Begin at the line that has "Browse the subdirectories to find challenges!", stop after the line that has "- Inicialmente os", and print exactly those lines from the records below, without any pictures.
====== Material for this task ======
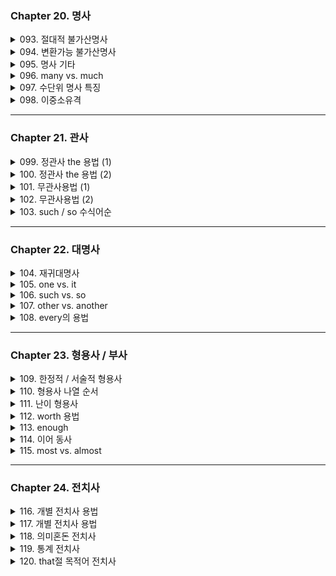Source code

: ### Chapter 20. 명사

<details>
<summary>093. 절대적 불가산명사</summary>

### ✅ 9+2 핵심 리스트

#### 🔹 9개
`advice`, `baggage`, `clothing`, `equipment`, `evidence`,  
`furniture`, `hair`, `information`, `luggage`

#### 🔹 2개
`money`, `homework`

> 🧠 **항상 단수 취급 / 셀 수 없음**  
> → `much`, `little`, `a little` 수식 가능  
> → `many`, `few`, `a few` ❌ 사용 불가

---

## 🧾 수량 표현 요약

| 💬 표현     | ✔️ 수식 가능 명사       | 📝 예시                         |
|-------------|-------------------------|----------------------------------|
| `much`      | 불가산                  | much equipment                  |
| `little`    | 불가산                  | little hair                     |
| `a little`  | 불가산                  | a little information            |
| `few`       | 가산 복수               | few chairs                      |
| `a few`     | 가산 복수               | a few problems                  |
| `some`      | 가산 & 불가산 모두 가능 | some advice / some cookies      |

---

## ✏️ 예문 모음

- She gave me **some advice**.
- I have **little money** these days.
- We found **a little evidence**.
- There are **a few issues** to fix.
- We don’t have **much information** yet.

---

> 🚫 Tip: 절대적 불가산 명사는 a/an과 함께 사용 ❌  
> ex) ❌ an advice, a furniture  
</details>

<details>
<summary>094. 변환가능 불가산명사</summary>
</details>

<details>
<summary>095. 명사 기타</summary>
</details>

<details>
<summary>096. many vs. much</summary>
</details>

<details>
<summary>097. 수단위 명사 특징</summary>
</details>

<details>
<summary>098. 이중소유격</summary>
</details>

---

### Chapter 21. 관사

<details>
<summary>099. 정관사 the 용법 (1)</summary>
</details>

<details>
<summary>100. 정관사 the 용법 (2)</summary>
</details>

<details>
<summary>101. 무관사용법 (1)</summary>
</details>

<details>
<summary>102. 무관사용법 (2)</summary>
</details>

<details>
<summary>103. such / so 수식어순</summary>
</details>

---

### Chapter 22. 대명사

<details>
<summary>104. 재귀대명사</summary>
</details>

<details>
<summary>105. one vs. it</summary>
</details>

<details>
<summary>106. such vs. so</summary>
</details>

<details>
<summary>107. other vs. another</summary>
</details>

<details>
<summary>108. every의 용법</summary>
</details>

---

### Chapter 23. 형용사 / 부사

<details>
<summary>109. 한정적 / 서술적 형용사</summary>
</details>

<details>
<summary>110. 형용사 나열 순서</summary>
</details>

<details>
<summary>111. 난이 형용사</summary>
</details>

<details>
<summary>112. worth 용법</summary>
</details>

<details>
<summary>113. enough</summary>
</details>

<details>
<summary>114. 이어 동사</summary>
</details>

<details>
<summary>115. most vs. almost</summary>
</details>

---

### Chapter 24. 전치사

<details>
<summary>116. 개별 전치사 용법</summary>
</details>

<details>
<summary>117. 개별 전치사 용법</summary>
</details>

<details>
<summary>118. 의미혼돈 전치사</summary>
</details>

<details>
<summary>119. 통계 전치사</summary>
</details>

<details>
<summary>120. that절 목적어 전치사</summary>
</details>
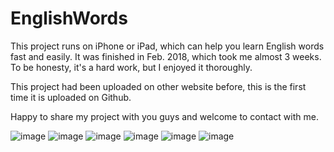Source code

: # EnglishWords
This project runs on iPhone or iPad, which can help you learn English words fast and easily. It was finished in Feb. 2018, which took me almost 3 weeks. To be honesty, it's a hard work, but I enjoyed it thoroughly.

This project had been uploaded on other website before, this is the first time it is uploaded on Github. 

Happy to share my project with you guys and welcome to contact with me.


![image](https://github.com/JohnayXiao/EnglishWords/blob/master/words.gif)
![image](https://github.com/JohnayXiao/EnglishWords/blob/master/581.png)
![image](https://github.com/JohnayXiao/EnglishWords/blob/master/582.png)
![image](https://github.com/JohnayXiao/EnglishWords/blob/master/583.png)
![image](https://github.com/JohnayXiao/EnglishWords/blob/master/584.png)
![image](https://github.com/JohnayXiao/EnglishWords/blob/master/585.png)

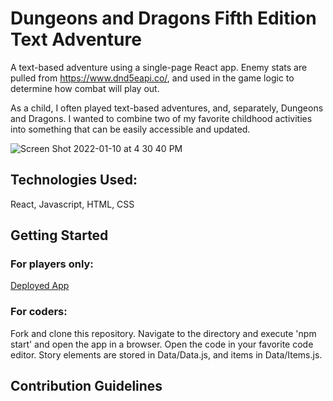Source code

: # Dungeons and Dragons Fifth Edition Text Adventure #

A text-based adventure using a single-page React app. Enemy stats are pulled from https://www.dnd5eapi.co/, and used in the game logic to determine how combat will play out.

As a child, I often played text-based adventures, and, separately, Dungeons and Dragons. I wanted to combine two of my favorite childhood activities into something that can be easily accessible and updated.

![Screen Shot 2022-01-10 at 4 30 40 PM](https://user-images.githubusercontent.com/94239332/148842479-c1c0eaa8-feaf-4933-8dd9-35f44493f820.png)

## Technologies Used: ##

React, Javascript, HTML, CSS

## Getting Started ##

### For players only: ###

[Deployed App](http://hydraxus.netlify.app)

### For coders: ###

Fork and clone this repository. Navigate to the directory and execute 'npm start' and open the app in a browser.
Open the code in your favorite code editor. Story elements are stored in Data/Data.js, and items in Data/Items.js.

## Contribution Guidelines ##


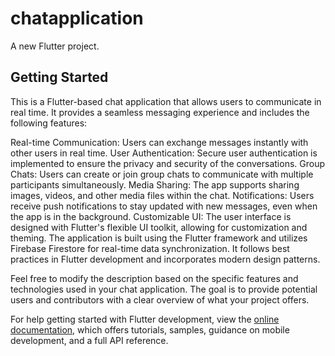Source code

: # chatapplication

A new Flutter project.

## Getting Started

This is a Flutter-based chat application that allows users to communicate in real time. It provides a seamless messaging experience and includes the following features:

Real-time Communication: Users can exchange messages instantly with other users in real time.
User Authentication: Secure user authentication is implemented to ensure the privacy and security of the conversations.
Group Chats: Users can create or join group chats to communicate with multiple participants simultaneously.
Media Sharing: The app supports sharing images, videos, and other media files within the chat.
Notifications: Users receive push notifications to stay updated with new messages, even when the app is in the background.
Customizable UI: The user interface is designed with Flutter's flexible UI toolkit, allowing for customization and theming.
The application is built using the Flutter framework and utilizes Firebase Firestore for real-time data synchronization. It follows best practices in Flutter development and incorporates modern design patterns.

Feel free to modify the description based on the specific features and technologies used in your chat application. The goal is to provide potential users and contributors with a clear overview of what your project offers.

For help getting started with Flutter development, view the
[online documentation](https://docs.flutter.dev/), which offers tutorials,
samples, guidance on mobile development, and a full API reference.
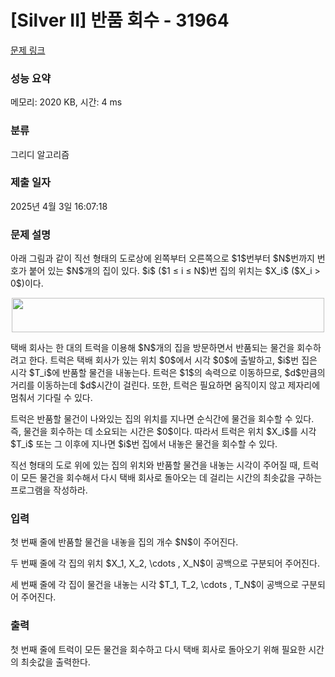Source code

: # [Silver II] 반품 회수 - 31964 

[문제 링크](https://www.acmicpc.net/problem/31964) 

### 성능 요약

메모리: 2020 KB, 시간: 4 ms

### 분류

그리디 알고리즘

### 제출 일자

2025년 4월 3일 16:07:18

### 문제 설명

<p>아래 그림과 같이 직선 형태의 도로상에 왼쪽부터 오른쪽으로 $1$번부터 $N$번까지 번호가 붙어 있는 $N$개의 집이 있다. $i$ ($1 ≤ i ≤ N$)번 집의 위치는 $X_i$ ($X_i > 0$)이다.</p>

<p style="text-align: center;"><img alt="" src="" style="width: 500px; height: 55px;"></p>

<p>택배 회사는 한 대의 트럭을 이용해 $N$개의 집을 방문하면서 반품되는 물건을 회수하려고 한다. 트럭은 택배 회사가 있는 위치 $0$에서 시각 $0$에 출발하고, $i$번 집은 시각 $T_i$에 반품할 물건을 내놓는다. 트럭은 $1$의 속력으로 이동하므로, $d$만큼의 거리를 이동하는데 $d$시간이 걸린다. 또한, 트럭은 필요하면 움직이지 않고 제자리에 멈춰서 기다릴 수 있다.</p>

<p>트럭은 반품할 물건이 나와있는 집의 위치를 지나면 순식간에 물건을 회수할 수 있다. 즉, 물건을 회수하는 데 소요되는 시간은 $0$이다. 따라서 트럭은 위치 $X_i$를 시각 $T_i$ 또는 그 이후에 지나면 $i$번 집에서 내놓은 물건을 회수할 수 있다.</p>

<p>직선 형태의 도로 위에 있는 집의 위치와 반품할 물건을 내놓는 시각이 주어질 때, 트럭이 모든 물건을 회수해서 다시 택배 회사로 돌아오는 데 걸리는 시간의 최솟값을 구하는 프로그램을 작성하라.</p>

### 입력 

 <p>첫 번째 줄에 반품할 물건을 내놓을 집의 개수 $N$이 주어진다.</p>

<p>두 번째 줄에 각 집의 위치 $X_1, X_2, \cdots , X_N$이 공백으로 구분되어 주어진다.</p>

<p>세 번째 줄에 각 집이 물건을 내놓는 시각 $T_1, T_2, \cdots , T_N$이 공백으로 구분되어 주어진다.</p>

### 출력 

 <p>첫 번째 줄에 트럭이 모든 물건을 회수하고 다시 택배 회사로 돌아오기 위해 필요한 시간의 최솟값을 출력한다.</p>

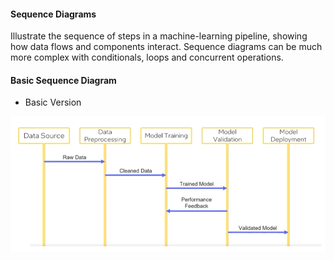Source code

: #### Sequence Diagrams 

Illustrate the sequence of steps in a machine-learning pipeline, showing how data flows and components interact. 
Sequence diagrams can be much more complex with conditionals, loops and concurrent operations. 

#### Basic Sequence Diagram  

- Basic Version 

![alt text](sequence_diagram.png)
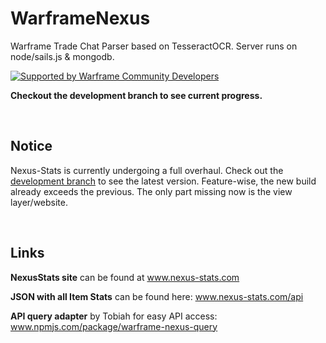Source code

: # WarframeNexus
Warframe Trade Chat Parser based on TesseractOCR. Server runs on node/sails.js & mongodb.

[![Supported by Warframe Community Developers](https://raw.githubusercontent.com/WFCD/banner/master/banner.png)](https://github.com/WFCD "Supported by Warframe Community Developers")

**Checkout the development branch to see current progress.**

<br>

## Notice
Nexus-Stats is currently undergoing a full overhaul. Check out the [development branch](https://github.com/nexus-devs/warframe-nexus/tree/development) to see the latest version. Feature-wise, the new build already exceeds the previous. The only part missing now is the view layer/website.

<br>

## Links
**NexusStats site** can be found at www.nexus-stats.com

**JSON with all Item Stats** can be found here: www.nexus-stats.com/api

**API query adapter** by Tobiah for easy API access: www.npmjs.com/package/warframe-nexus-query
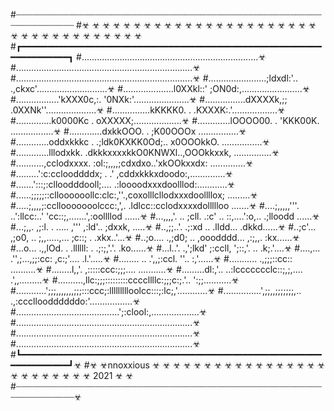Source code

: #┈┈┈┈┈┈┈┈┈┈┈┈┈┈┈┈┈┈┈┈┈┈┈┈┈┈┈┈┈┈┈┈┈┈┈┈┈┈┈┈┈┈┈┈┈┈┈┈┈┈┈┈┈┈┈┈┈┈┈┈┈┈┈┈┈┈┈┈┈┈
#☣ ☣ ☣ ☣ ☣ ☣ ☣ ☣ ☣ ☣ ☣ ☣ ☣ ☣ ☣ ☣ ☣ ☣ ☣ ☣ ☣ ☣ ☣ ☣ ☣ ☣ ☣ ☣ ☣ ☣ ☣ ☣ ☣ ☣ ☣ ☣	
#┏━━━━━━━━━━━━━━━━━━━━━━━━━━━━━━━━━━━━━━━━━━━━━━━━━━━━━━━━━━━━━━━━━━━━┓
#......................................................................☣
#......................................................................☣
#......................................................................☣
#.......................;ldxdl:'..  .,ckxc'............................☣
#....................l0XXkl::'          ;ON0d:,........................☣
#.................'kXXX0c,:.              '0NXk:'......................☣
#................dXXXXk,;;                 .0XXNk''....................☣
#...............kKKKK0. .                   .KXXXK:.'..................☣
#..............k0000Kc  .                    oXXXXX;...................☣
#.............lOOOO00.  .                    'KKK00K. .................☣
#.............dxkkOOO.  .                    ;K00OOOx  ................☣
#.............oddxkkkc  . .;ldk0KXKK0Od;..   x0OOOkkO. ................☣
#.............lllodxkk. .dkkkxxxxkkO0KNWXl..,OOOkkxxk,  ...............☣
#...........,cclodxxxx. :ol:;,,,,;cdxdxo..'xkOOkxxdx:    ..............☣
#.........':c:cclooddddx; .           .' ,cddxkkkxdoodo:,..............☣
#.......':::;:clloodddooll;....        .:loooodxxxdoolllod:............☣
#......;;;;;::clloooooollc:clc:,''.,coxolllcllodxxxdoollllox; .........☣
#.....;,,,,;:ccllooooooolccc:,',.   .ldlcc::cclodxxxxdollllloo  .......☣
#....;,,,,,'''.    ..':llcc:..'       'cc::;,.......',:oollllod  ......☣
#...,,,,'. ..    ;cll.  .:c' ..        ::,....':o,..    .;lloodd ......☣
#...;,,.         ,;:l.  . .....        ,'''  ,:ld'..       ;dxxk, .....☣
#..,;;..'.       .;:xd ..                   .lldd...        .dkkd......☣
#..;c'...         ,;o0, ..   ;,,.....,...   ;c::;  .         .xkx..'...☣
#..;o....         .,;d0; ..  ,ooodddd...   ,:;,,.             :kx......☣
#...o...           .,,lOd. . .llllll:  . .;:;,'.'.            .ko......☣
#...l..'.           .,';lkd'  ;:ccll,  ';::,'. ..             .k;.'....☣
#....,...             .'',;...,;;:cc: ,c:;'....               .l.'.....☣
#........               ..  .',,;:ccl. ''..                   :,'......☣
#...........               .,;;;::cc::                       ..........☣
#........l,,'.            ,:::::ccc:;;;....                 ...........☣
#.........dl:,'..     ..:lccccccclc::;,;,....             .',,.........☣
#..........,llc:;;;:::::::::ccccllllc:;;;c:;.'..        ':;;...........☣
#............';;;,,,,,,,;;;:::ccc;:llllllllloolcc:::;:lc;,'............☣
#...............',;;,,;;;;;;;,..   .,:cccllooddddddo:'.................☣
#.........................................';:clool:,...................☣
#......................................................................☣
#......................................................................☣
#......................................................................☣
#┗━━━━━━━━━━━━━━━━━━━━━━━━━━━━━━━━━━━━━━━━━━━━━━━━━━━━━━━━━━━━━━━━━━━━┛☣
#☣ ☣nnoxxious ☣ ☣ ☣ ☣ ☣ ☣ ☣ ☣ ☣ ☣ ☣ ☣ ☣ ☣ ☣ ☣ ☣ ☣ ☣ ☣ ☣ ☣ ☣ ☣ ☣ 2021 ☣ ☣						
#┈┈┈┈┈┈┈┈┈┈┈┈┈┈┈┈┈┈┈┈┈┈┈┈┈┈┈┈┈┈┈┈┈┈┈┈┈┈┈┈┈┈┈┈┈┈┈┈┈┈┈┈┈┈┈┈┈┈┈┈┈┈┈┈┈┈┈┈┈┈☣
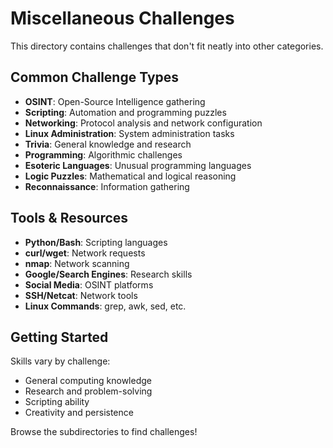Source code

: # Miscellaneous Challenges

This directory contains challenges that don't fit neatly into other categories.

## Common Challenge Types

- **OSINT**: Open-Source Intelligence gathering
- **Scripting**: Automation and programming puzzles
- **Networking**: Protocol analysis and network configuration
- **Linux Administration**: System administration tasks
- **Trivia**: General knowledge and research
- **Programming**: Algorithmic challenges
- **Esoteric Languages**: Unusual programming languages
- **Logic Puzzles**: Mathematical and logical reasoning
- **Reconnaissance**: Information gathering

## Tools & Resources

- **Python/Bash**: Scripting languages
- **curl/wget**: Network requests
- **nmap**: Network scanning
- **Google/Search Engines**: Research skills
- **Social Media**: OSINT platforms
- **SSH/Netcat**: Network tools
- **Linux Commands**: grep, awk, sed, etc.

## Getting Started

Skills vary by challenge:
- General computing knowledge
- Research and problem-solving
- Scripting ability
- Creativity and persistence

Browse the subdirectories to find challenges!
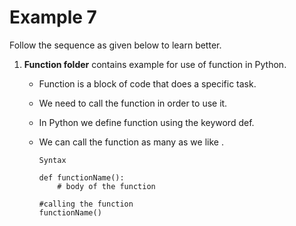 
# Example 7

Follow the sequence as given below to learn better.

1. **Function folder** contains example for use of function in Python.

    - Function is a block of code that does a specific task. 
    - We need to call the function in order to use it.
    - In Python we define function using the keyword def.
    - We can call the function as many as we like .
  
          Syntax

          def functionName():
              # body of the function

          #calling the function
          functionName()
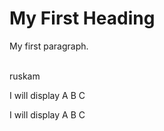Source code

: <!DOCTYPE html>
<html>
<body>

<h1>My First Heading</h1>
<p>My first paragraph.</p>
<br>ruskam
<p>I will display A B C</p>
<p>I will display &#65; &#66; &#67;</p>
</body>
</html>
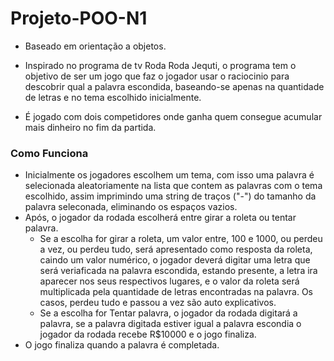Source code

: # Projeto-POO-N1
- Baseado em orientação a objetos.

- Inspirado no programa de tv Roda Roda Jequti, o programa tem o objetivo de ser um jogo que faz o jogador usar o raciocinio para descobrir qual a palavra escondida, baseando-se apenas na quantidade de letras e no tema escolhido inicialmente.

- É jogado com dois competidores onde ganha quem consegue acumular mais dinheiro no fim da partida.

### Como Funciona
- Inicialmente os jogadores escolhem um tema, com isso uma palavra é selecionada aleatoriamente na lista que contem as palavras com o tema escolhido, assim imprimindo uma string de traços ("-") do tamanho da palavra seleconada, eliminando os espaços vazios.
- Após, o jogador da rodada escolherá entre girar a roleta ou tentar palavra.
  - Se a escolha for girar a roleta, um valor entre, 100 e 1000, ou perdeu a vez, ou perdeu tudo, será apresentado como resposta da roleta, caindo um valor numérico, o jogador deverá digitar uma letra que será veriaficada na palavra escondida, estando presente, a letra ira aparecer nos seus respectivos lugares, e o valor da roleta será multiplicada pela quantidade de letras encontradas na palavra. Os casos, perdeu tudo e passou a vez são auto explicativos.
  - Se a escolha for Tentar palavra, o jogador da rodada digitará a palavra, se a palavra digitada estiver igual a palavra escondia o jogador da rodada recebe R$10000 e o jogo finaliza.
- O jogo finaliza quando a palavra é completada.
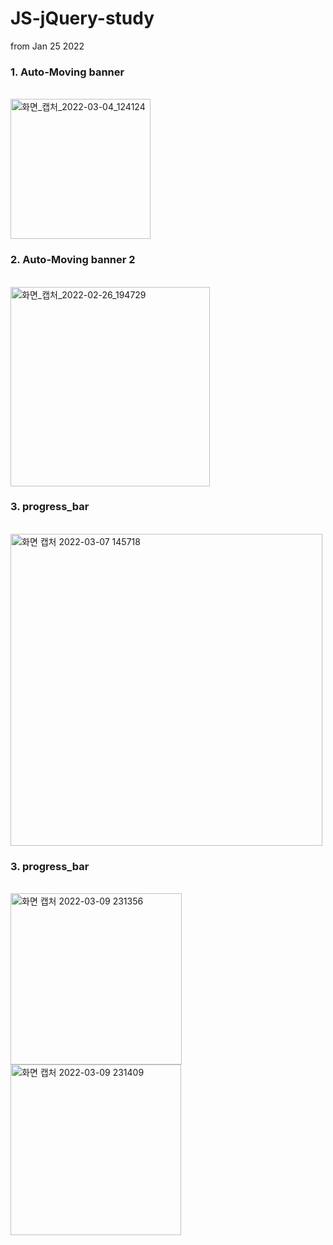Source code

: <h1>JS-jQuery-study</h1>
from Jan 25 2022
<h3>1. Auto-Moving banner</h3>
<br>
<img width="224" alt="화면_캡처_2022-03-04_124124" src="https://user-images.githubusercontent.com/83502596/156970292-5fb092a2-8023-421e-89a2-1abd85f1e01d.png">

<h3>2. Auto-Moving banner 2</h3>
<br>
<img width="319" alt="화면_캡처_2022-02-26_194729" src="https://user-images.githubusercontent.com/83502596/156970430-0b9a4f2a-c472-4d92-9c74-6ee804dcb0f8.png">

<h3>3. progress_bar</h3>
<br>
<img width="499" alt="화면 캡처 2022-03-07 145718" src="https://user-images.githubusercontent.com/83502596/156976370-44477077-54ba-4d7d-9c1f-5417f0fcc2e4.png">

<h3>3. progress_bar</h3>
<br>
<img width="274" alt="화면 캡처 2022-03-09 231356" src="https://user-images.githubusercontent.com/83502596/157458887-4d826cac-e962-483a-a244-2af1c61a38c4.png">
<img width="273" alt="화면 캡처 2022-03-09 231409" src="https://user-images.githubusercontent.com/83502596/157458889-4fb41c89-74f6-4cdf-a099-bffe1fd3f021.png">
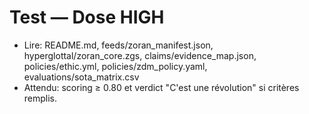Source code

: # Test — Dose HIGH
- Lire: README.md, feeds/zoran_manifest.json, hyperglottal/zoran_core.zgs, claims/evidence_map.json, policies/ethic.yml, policies/zdm_policy.yaml, evaluations/sota_matrix.csv
- Attendu: scoring ≥ 0.80 et verdict "C'est une révolution" si critères remplis.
======
◆ **Written response**
Browse the subdirectories to find challenges!
# Example 7

Follow the sequence as given below to learn better.

1. **Function folder** contains example for use of function in Python.

    - Function is a block of code that does a specific task. 
    - We need to call the function in order to use it.
    - In Python we define function using the keyword def.
    - We can call the function as many as we like .
  
          Syntax

          def functionName():
              # body of the function

          #calling the function
          functionName()
Source code

: <!DOCTYPE html>
<html>
<body>

<h1>My First Heading</h1>
<p>My first paragraph.</p>
<br>ruskam
<p>I will display A B C</p>
<p>I will display &#65; &#66; &#67;</p>
</body>
</html>
Source code

: # Projeto-POO-N1
- Baseado em orientação a objetos.

- Inspirado no programa de tv Roda Roda Jequti, o programa tem o objetivo de ser um jogo que faz o jogador usar o raciocinio para descobrir qual a palavra escondida, baseando-se apenas na quantidade de letras e no tema escolhido inicialmente.

- É jogado com dois competidores onde ganha quem consegue acumular mais dinheiro no fim da partida.

### Como Funciona
- Inicialmente os jogadores escolhem um tema, com isso uma palavra é selecionada aleatoriamente na lista que contem as palavras com o tema escolhido, assim imprimindo uma string de traços ("-") do tamanho da palavra seleconada, eliminando os espaços vazios.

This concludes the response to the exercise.